In the Bubble — John Thackara : Personal analysis

Victor Crstn
Design @ TDV
Published in
5 min readMar 17, 2016

Two topics that fascinated me in that book, “In The Bubble” by John Thackara, are related to technology, how humanity became completely dependant on it, and how nature can sometimes surpass it and human-made products. These two topics are discussed in chapter 9 which John Thackara starts by speaking about penguins and saying how they are able to survive in their cold environment thanks to their body and compares it directly to the heating system he has in his house.

He highlights an interesting point right when he starts this comparison by saying that, besides being the most intelligent and advanced mammal on this planet, and besides having created a heating system designed to be “smart and the most efficient”, a “dumb bird” like a penguin can surpass human technology.

The question now is how is that possible ?

Thackara explains that by saying that many companies are today facing a huge problem, which is to figure out the difference between “the functionality of technology and the perceived value of that technology to the people who are supposed to buy it”. This quote tries to explain that most of the time, people are blinded by the features added on a product and tend to forget the first use of this product. He explains that through a very explicit example, the one of a rented car. The anecdote is that Thackara once rented a car in which was installed a pioneer radio device. This device had many features like voice commander, all kind of settings, and its design was very modern. Seeing that made him envious to rent this car, but he realised once he started his journey that one important feature was missing : the ON/OFF switch. Pioneer designed a product with thousands of features and a really explicit user manual, but forgot to include in that one how to turn the device on. This phenomenon is called “feature drift”.

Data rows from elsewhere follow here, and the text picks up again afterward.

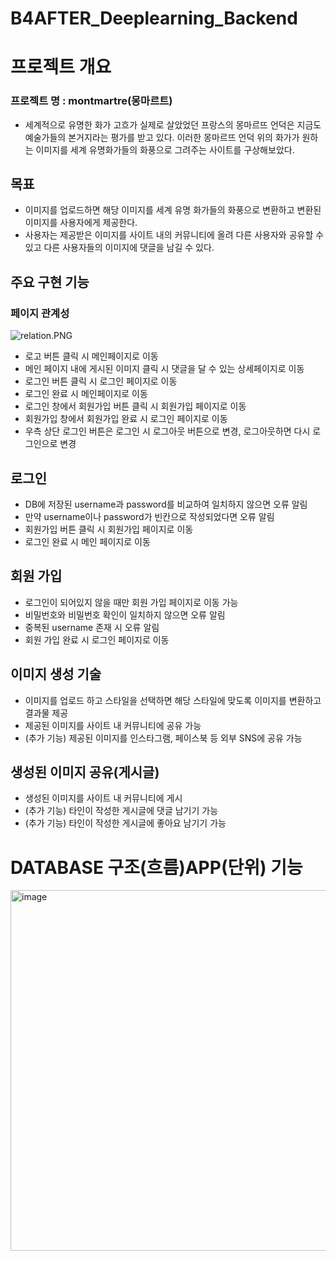 # B4AFTER_Deeplearning_Backend

# 프로젝트 개요

### 프로젝트 명 : montmartre(몽마르트)

- 세계적으로 유명한 화가 고흐가 실제로 살았었던 프랑스의 몽마르뜨 언덕은 지금도 예술가들의 본거지라는 평가를 받고 있다. 이러한 몽마르뜨 언덕 위의 화가가 원하는 이미지를 세계 유명화가들의 화풍으로 그려주는 사이트를 구상해보았다.

## 목표

- 이미지를 업로드하면 해당 이미지를 세계 유명 화가들의 화풍으로 변환하고 변환된 이미지를 사용자에게 제공한다.
- 사용자는 제공받은 이미지를 사이트 내의 커뮤니티에 올려 다른 사용자와 공유할 수 있고 다른 사용자들의 이미지에 댓글을 남길 수 있다.


## 주요 구현 기능

### 페이지 관계성

![relation.PNG](https://s3-us-west-2.amazonaws.com/secure.notion-static.com/8cdd08f2-dbe0-4a94-b8a3-c01839ba8529/relation.png)

- 로고 버튼 클릭 시 메인페이지로 이동
- 메인 페이지 내에 게시된 이미지 클릭 시 댓글을 달 수 있는 상세페이지로 이동
- 로그인 버튼 클릭 시 로그인 페이지로 이동
- 로그인 완료 시 메인페이지로 이동
- 로그인 창에서 회원가입 버튼 클릭 시 회원가입 페이지로 이동
- 회원가입 창에서 회원가입 완료 시 로그인 페이지로 이동
- 우측 상단 로그인 버튼은 로그인 시 로그아웃 버튼으로 변경, 로그아웃하면 다시 로그인으로 변경

## 로그인

- DB에 저장된 username과 password를 비교하여 일치하지 않으면 오류 알림
- 만약 username이나 password가 빈칸으로 작성되었다면 오류 알림
- 회원가입 버튼 클릭 시 회원가입 페이지로 이동
- 로그인 완료 시 메인 페이지로 이동

## 회원 가입

- 로그인이 되어있지 않을 때만 회원 가입 페이지로 이동 가능
- 비밀번호와 비밀번호 확인이 일치하지 않으면 오류 알림
- 중복된 username 존재 시 오류 알림
- 회원 가입 완료 시 로그인 페이지로 이동

## 이미지 생성 기술


- 이미지를 업로드 하고 스타일을 선택하면 해당 스타일에 맞도록 이미지를 변환하고 결과물 제공
- 제공된 이미지를 사이트 내 커뮤니티에 공유 가능
- (추가 기능) 제공된 이미지를 인스타그램, 페이스북 등 외부 SNS에 공유 가능

## 생성된 이미지 공유(게시글)
- 생성된 이미지를 사이트 내 커뮤니티에 게시
- (추가 기능) 타인이 작성한 게시글에 댓글 남기기 가능
- (추가 기능) 타인이 작성한 게시글에 좋아요 남기기 가능

# DATABASE 구조(흐름)APP(단위) 기능
<img width="577" alt="image" src="https://user-images.githubusercontent.com/112548916/204193485-2f558f24-419b-4144-b839-8506bd296d86.png">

Thackara created after having this experience two design laws to illustrate this tendency
.Thackara’s law state :If you put smart technology into a pointless product, the result will be a stupid product.”
.The Law Of Diminishing Amazement (LODA) : “The more fancy tech you pack into a product, the harder it becomes to impress people with its benefits”.

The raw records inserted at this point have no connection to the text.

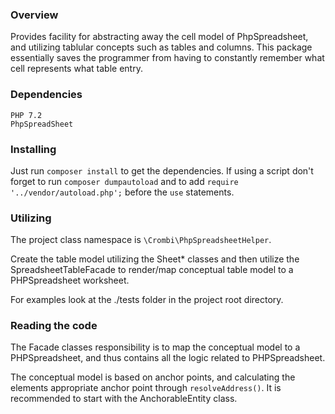 ### Overview

Provides facility for abstracting away the cell model of PhpSpreadsheet,
and utilizing tablular concepts such as tables and columns.
This package essentially saves the programmer from having to constantly 
remember what cell represents what table entry.

### Dependencies
    PHP 7.2
    PhpSpreadSheet

### Installing
Just run `composer install` to get the dependencies. If using a script don't
forget to run `composer dumpautoload` and to add `require '../vendor/autoload.php';`
before the `use` statements.

### Utilizing
The project class namespace is `\Crombi\PhpSpreadsheetHelper`.

Create the table model utilizing the Sheet* classes and then utilize the 
SpreadsheetTableFacade to render/map conceptual table model to a
PHPSpreadsheet worksheet.

For examples look at the ./tests folder in the project root directory.

### Reading the code
The Facade classes responsibility is to map the conceptual model to a
PHPSpreadsheet, and thus contains all the logic related to PHPSpreadsheet.

The conceptual model is based on anchor points, and calculating the elements
appropriate anchor point through `resolveAddress()`. It is recommended to
start with the AnchorableEntity class.

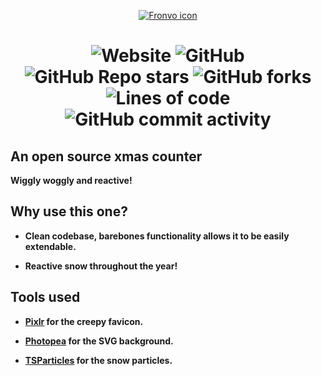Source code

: <p align='center'><a href='https://xmasdays.herokuapp.com'><img src='https://i.ibb.co/7tFzW1D/favicon.png' alt='Fronvo icon'><a/></p>

<h1 style='text-align: center;'>

![Website](https://img.shields.io/website?down_message=down&label=status&style=for-the-badge&up_message=up&url=https%3A%2F%2Fxmasdays.herokuapp.com)
![GitHub](https://img.shields.io/github/license/Shadofer/xmas-counter?style=for-the-badge) ![GitHub Repo stars](https://img.shields.io/github/stars/Shadofer/xmas-counter?style=for-the-badge) ![GitHub forks](https://img.shields.io/github/forks/Shadofer/xmas-counter?style=for-the-badge) ![Lines of code](https://img.shields.io/tokei/lines/github/Shadofer/xmas-counter?style=for-the-badge) ![GitHub commit activity](https://img.shields.io/github/commit-activity/m/Shadofer/xmas-counter?style=for-the-badge)</h1>

## An open source xmas counter

**Wiggly woggly and reactive!**

## Why use this one?

- **Clean codebase, barebones functionality allows it to be easily extendable.**

- **Reactive snow throughout the year!**

## Tools used

- **[Pixlr](https://pixlr.com) for the creepy favicon.**

- **[Photopea](https://photopea.com) for the SVG background.**

- **[TSParticles](https://github.com/matteobruni/tsparticles/tree/main/components/svelte) for the snow particles.**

The first law is explained in the previous paragraph. Concerning the second one, it tries to say that you can add as many features as you want for example in a car (memory seats, smart key card, crash sensors…), at the end, the product still is a car which main function is to transport your from a point A to a point B. Why would someone pay 200.000 US dollars for a product with the same use as a 10.000 US dollars one ?

We can clearly make a link between these concepts and our experience in India. In this country, I see a lot of people not having all the products required to cover what I would call their “most basic needs” (electricity, clean and drinkable water, proper houses…), but all of them have the latest smartphones. This example illustrates well the need of technology humanity is facing. People tend to be more interested in communication than anything else, internet and social networks are becoming drugs sucking their time and their life out of them and to have a smartphone has become a top priority in everybody’s life. What is making these facts interesting is when we start to compare the behaviour of adults to their children’s.

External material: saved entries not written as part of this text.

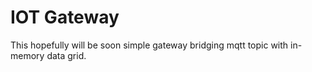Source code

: # IOT Gateway

This hopefully will be soon simple gateway bridging mqtt topic with in-memory data grid.
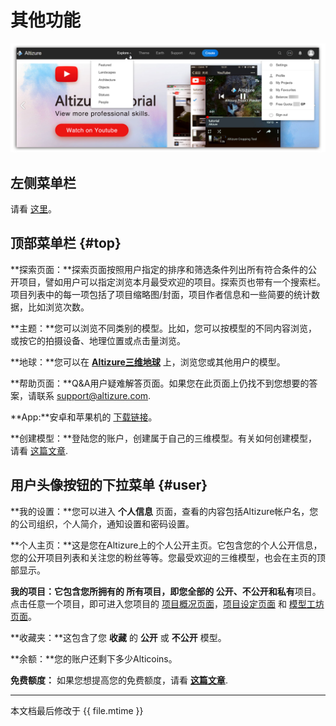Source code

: # 其他功能

![](../assets/feature-menu.png)

## 左侧菜单栏

请看 [这里](left-sidebar.md)。

## 顶部菜单栏 {#top}

**探索页面：**探索页面按照用户指定的排序和筛选条件列出所有符合条件的公开项目，譬如用户可以指定浏览本月最受欢迎的项目。探索页也带有一个搜索栏。项目列表中的每一项包括了项目缩略图/封面，项目作者信息和一些简要的统计数据，比如浏览次数。

**主题：**您可以浏览不同类别的模型。比如，您可以按模型的不同内容浏览，或按它的拍摄设备、地理位置或点击量浏览。

**地球：**您可以在 [**Altizure三维地球**](https://site.altizure.cn/earth) 上，浏览您或其他用户的模型。

**帮助页面：**Q&A用户疑难解答页面。如果您在此页面上仍找不到您想要的答案，请联系 support@altizure.com.

**App:**安卓和苹果机的 [下载链接](https://www.altizure.cn/mobile)。

**创建模型：**登陆您的账户，创建属于自己的三维模型。有关如何创建模型，请看 [这篇文章](create-a-project.md).


## 用户头像按钮的下拉菜单 {#user}

**我的设置：**您可以进入 **个人信息** 页面，查看的内容包括Altizure帐户名，您的公司组织，个人简介，通知设置和密码设置。

**个人主页：**这是您在Altizure上的个人公开主页。它包含您的个人公开信息，您的公开项目列表和关注您的粉丝等等。您最受欢迎的三维模型，也会在主页的顶部显示。

**我的项目：**它包含您所拥有的 **所有项目**，即您全部的 **公开**、**不公开**和**私有**项目。点击任意一个项目，即可进入您项目的 [项目概况页面](overview-page.md)，[项目设定页面](setup-page.md) 和 [模型工坊页面](studio-page.md)。

**收藏夹：**这包含了您 **收藏** 的 **公开** 或 **不公开** 模型。

**余额：**您的账户还剩下多少Alticoins。

**免费额度：** 如果您想提高您的免费额度，请看 [**这篇文章**](upgrade-your-free-quota.md).

---

本文档最后修改于 {{ file.mtime }}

Most of the children I’ve seen in India don’t seem to be concerned or influenced by these needs. It has been proven than imagination is the biggest when we’re young, and that fact will help me to prove my previous point.

I often am seeing kids in Delhi’s or Noida’s streets, creating their own games, living in their own worlds. What is interesting is to see the materials and objects they are using to create these. I saw, for example, a young girl creating her own swing using a piece of fabric and an electric pole, a young boy create a sled with a piece of an old wooden board and ropes being pulled by his friends, a group of young boys and girls playing darts with small wood sticks they were throwing on a target drawn in dust, and more…

When we and John Thackara are asking how can we forget about useless features and focus only on our basic needs, I think these kids have the answer. What they are doing is observing how some games are played and how products are working to then recreate their function in the simplest way. Using the example of the darts for example, they don’t care if the tip of the stick they are throwing is pointy or not, as long as its is printing a mark in the dust they can know how much they scored. What they are doing is another version of the topic I chose to speak about in this writeup : BIOMIMICRY

This concept is basically copying the nature itself to create products having the same appearance or properties. Here is how John Thackara explains it : “Nature offers us countless examples of designs that could help us meet our basic needs in more elegant and efficient ways than our man-made ones”.
He uses examples of many natural materials found in our natural environment that have better properties than the artificial materials created by humans (spider silk, mussel adhesive…)
Humanity sometimes learns from nature speaking about the properties of material (strength, elasticity…) but most often ruins everything they have learnt with the process used to recreate these properties (example of kevlar : silent spider knitting VS petroleum and boiling sulphuric acid).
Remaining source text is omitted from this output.